The complete failure of callosal axons to cross the midline in Hs6st1^−/− embryos is rescued in Hs6st1^−/−;Slit2^−/− embryos. A–E, Axon labeling following DiI and DiA injection into opposite cerebral cortices of Hs6st1^−/−;Slit2^−/− compound homozygote E18.5 embryos. A–C, Rostral-caudal series of section showing that although Probst-like axon whorls flank the midline, and many axons grow into the septum, large numbers of callosal axons are able to cross into the contralateral cerebral cortex (red arrows) with higher magnification of crossing axons shown in D. E, A higher magnification showing large numbers of axons in the septum (F) L1/GFAP immunohistochemistry of Hs6st1^−/−;Slit2^−/− embryo. Large numbers of ectopically positioned glia occupy the midline and callosal axons have been able to cross to form a corpus callosum (cc). G, Diagram illustrating the Hs6st1^−/−;Slit2^−/− corpus callosum phenotype. Gray arrow, ectopic growth into the septum; P, Probst-like knotted axons; *, severe midline glial defect; purple arrow, callosal axons crossing the midline. All sections coronal with dorsal at the top. Scale bars, 200 μm.

Figure 10.

Hs6st1 and FGF signaling in the corticoseptal region of E14.5 embryos. A, B, In situ hybridization for Sprouty2, which is transcriptionally upregulated in response to FGF signaling. A, Wild-type embryo. B, Hs6st1^−/− embryo.
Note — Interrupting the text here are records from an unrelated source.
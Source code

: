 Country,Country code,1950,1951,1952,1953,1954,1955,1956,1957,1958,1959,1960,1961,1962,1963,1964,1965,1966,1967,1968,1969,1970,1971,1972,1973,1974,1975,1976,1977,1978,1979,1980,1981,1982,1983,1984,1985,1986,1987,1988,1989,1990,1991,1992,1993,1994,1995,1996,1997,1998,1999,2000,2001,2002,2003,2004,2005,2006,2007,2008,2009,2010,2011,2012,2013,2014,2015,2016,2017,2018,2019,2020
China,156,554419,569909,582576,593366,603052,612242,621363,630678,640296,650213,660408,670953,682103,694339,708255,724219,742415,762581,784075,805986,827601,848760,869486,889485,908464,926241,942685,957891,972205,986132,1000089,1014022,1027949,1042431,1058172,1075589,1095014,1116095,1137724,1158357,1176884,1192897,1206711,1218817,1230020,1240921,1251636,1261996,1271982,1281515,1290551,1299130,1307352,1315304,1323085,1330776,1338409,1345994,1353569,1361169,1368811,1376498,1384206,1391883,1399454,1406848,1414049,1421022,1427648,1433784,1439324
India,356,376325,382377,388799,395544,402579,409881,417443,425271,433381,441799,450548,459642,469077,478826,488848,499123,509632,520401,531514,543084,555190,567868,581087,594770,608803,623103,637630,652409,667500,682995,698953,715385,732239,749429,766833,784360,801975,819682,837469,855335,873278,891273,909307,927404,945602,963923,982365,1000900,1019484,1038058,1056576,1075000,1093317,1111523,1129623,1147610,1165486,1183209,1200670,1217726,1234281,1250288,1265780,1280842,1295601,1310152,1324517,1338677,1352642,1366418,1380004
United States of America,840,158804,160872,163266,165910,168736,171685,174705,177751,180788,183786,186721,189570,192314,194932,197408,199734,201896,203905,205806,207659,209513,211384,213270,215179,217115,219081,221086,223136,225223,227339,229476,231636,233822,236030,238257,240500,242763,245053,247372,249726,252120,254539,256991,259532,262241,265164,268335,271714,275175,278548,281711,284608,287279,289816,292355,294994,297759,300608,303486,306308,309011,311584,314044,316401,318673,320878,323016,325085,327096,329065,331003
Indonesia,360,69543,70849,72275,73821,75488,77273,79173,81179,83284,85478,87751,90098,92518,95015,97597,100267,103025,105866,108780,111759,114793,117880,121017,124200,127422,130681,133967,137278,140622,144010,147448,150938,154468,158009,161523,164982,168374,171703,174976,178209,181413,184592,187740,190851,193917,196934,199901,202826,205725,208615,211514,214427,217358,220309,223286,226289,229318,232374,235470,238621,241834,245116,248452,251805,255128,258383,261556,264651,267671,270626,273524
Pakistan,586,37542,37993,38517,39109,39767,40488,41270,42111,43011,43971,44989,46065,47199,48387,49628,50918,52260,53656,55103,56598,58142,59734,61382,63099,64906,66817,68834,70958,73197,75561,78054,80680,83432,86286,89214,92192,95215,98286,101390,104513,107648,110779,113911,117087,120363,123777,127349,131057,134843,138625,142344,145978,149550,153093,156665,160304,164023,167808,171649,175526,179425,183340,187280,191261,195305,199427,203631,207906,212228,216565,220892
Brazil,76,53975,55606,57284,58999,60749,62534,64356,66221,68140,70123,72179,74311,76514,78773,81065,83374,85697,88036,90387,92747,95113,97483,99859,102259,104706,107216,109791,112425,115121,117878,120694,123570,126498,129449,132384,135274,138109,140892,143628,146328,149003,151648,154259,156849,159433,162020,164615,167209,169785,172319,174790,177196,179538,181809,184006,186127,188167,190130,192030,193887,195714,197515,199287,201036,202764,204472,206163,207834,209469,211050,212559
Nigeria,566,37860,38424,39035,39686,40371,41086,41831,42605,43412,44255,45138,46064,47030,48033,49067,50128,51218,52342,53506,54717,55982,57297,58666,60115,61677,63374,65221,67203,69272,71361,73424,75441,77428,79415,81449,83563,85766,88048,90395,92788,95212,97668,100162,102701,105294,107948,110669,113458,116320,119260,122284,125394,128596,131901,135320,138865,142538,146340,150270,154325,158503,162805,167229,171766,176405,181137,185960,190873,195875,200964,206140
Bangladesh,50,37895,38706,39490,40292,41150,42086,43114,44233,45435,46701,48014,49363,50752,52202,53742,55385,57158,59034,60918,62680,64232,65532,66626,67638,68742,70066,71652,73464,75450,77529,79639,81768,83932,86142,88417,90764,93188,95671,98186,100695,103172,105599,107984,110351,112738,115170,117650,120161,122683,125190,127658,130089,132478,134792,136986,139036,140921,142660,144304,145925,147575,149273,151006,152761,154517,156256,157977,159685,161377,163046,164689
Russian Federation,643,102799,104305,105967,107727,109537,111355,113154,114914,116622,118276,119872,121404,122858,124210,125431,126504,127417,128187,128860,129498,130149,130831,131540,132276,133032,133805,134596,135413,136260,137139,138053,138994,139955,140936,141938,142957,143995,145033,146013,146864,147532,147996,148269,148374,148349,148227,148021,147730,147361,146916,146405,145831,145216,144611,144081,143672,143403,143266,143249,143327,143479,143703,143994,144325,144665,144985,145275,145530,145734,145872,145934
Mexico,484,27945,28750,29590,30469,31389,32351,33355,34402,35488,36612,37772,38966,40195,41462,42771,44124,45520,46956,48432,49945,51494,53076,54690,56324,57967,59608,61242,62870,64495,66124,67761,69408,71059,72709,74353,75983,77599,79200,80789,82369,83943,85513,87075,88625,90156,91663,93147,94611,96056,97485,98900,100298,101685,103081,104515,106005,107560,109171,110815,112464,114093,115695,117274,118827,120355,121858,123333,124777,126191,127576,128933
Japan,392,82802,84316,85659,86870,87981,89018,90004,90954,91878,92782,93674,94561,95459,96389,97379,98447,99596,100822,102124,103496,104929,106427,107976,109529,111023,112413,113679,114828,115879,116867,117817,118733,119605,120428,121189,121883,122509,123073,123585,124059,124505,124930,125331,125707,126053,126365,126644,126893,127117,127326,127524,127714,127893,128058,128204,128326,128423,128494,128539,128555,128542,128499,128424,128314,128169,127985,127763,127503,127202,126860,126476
In both genotypes Sprouty2 is expressed in the telencephalic ventricular zone with particularly high expression at the corticoseptal boundary (A, B, red arrows) and no obvious difference in the expression pattern between genotypes. C, qRT-PCR for Sprouty2 mRNA (levels normalized to GAPDH) in RNA extracted from the E14.5 septum, corticoseptal boundary, and medial cortex. Sprouty2 levels are reduced by ∼25% in Hs6st1^−/− embryos indicating a reduction in FGF signaling. vtel, Ventral telencephalon; s, septum; ctx, cerebral cortex. Scale bars, 500 μm.

Figure 11.

Summary and comparison of optic chiasm and corpus callosum phenotypes. A–H, The optic chiasm. Diagrams show RGC axons navigating through the optic chiasm in the genotypes indicated at E15.5. Phenotypes: green arrow, ectopic growth though the poa; black arrow, midline wandering; red arrow, growth into the opposite eye; blue arrow, ectopic tract growing over the ventral telencephalon. A, Wild-type. B–E, Hst and Slit single mutant phenotypes (data in Figs. 1, 3) (Plump et al., 2002; Pratt et al., 2006). F, Slit1^−/−;Slit2^−/− diagram based on data from Plump et al. (2002), Thompson et al. (2006), and Plachez et al. (2008). G, H, Hst and Slit double mutant phenotypes (data in Figs. 2, 3). I–N, The corpus callosum. Diagrams show axons navigating through the corpus callosum and the distribution of GFAP-expressing glia (green ovals) in the GW, IG, and MZ in the genotypes indicated at E18.5. Phenotypes: gray arrow, ectopic growth into the septum; P, Probst-like knotted axons; *, severe midline glial defect; purple arrow, callosal axons crossing the midline. I, Wild-type. J, K, Hst single mutants (data in Figs. 5, 6). L–M, Slit/Robo and FGFR mutants. L, Slit2^−/−, Robo1^−/−, and Robo1^−/−;Robo2^−/− (Bagri et al., 2002; Andrews et al., 2006; López-Bendito et al., 2007). Foxg1^Cre;FGFR1^Fl/Fl conditional knockout of FGFR1 throughout the developing telencephalon using Foxg1^Cre in which midline glia are absent (Tole et al., 2006) (M) and GFAP^Cre;FGFR1^Fl/Fl is a more restricted conditional knockout of FGFR1 in glia using GFAP^Cre where glial distribution is disrupted (Smith et al., 2006) (N). O, Hs6st1^−/−;Slit2^−/− embryos in which callosal axons are able to cross the midline, in contrast to the Hs6st1^−/− phenotype (compare with K) where axons do not cross, and despite a major midline glial disorganization phenotype. r, Retina; l, lens; on, optic nerve; oc, optic chiasm; ot, optic tract; poa, preoptic area; ctx, cerebral cortex; vtel, ventral telencephalon; s, septum; P, Probst-like knotted axons.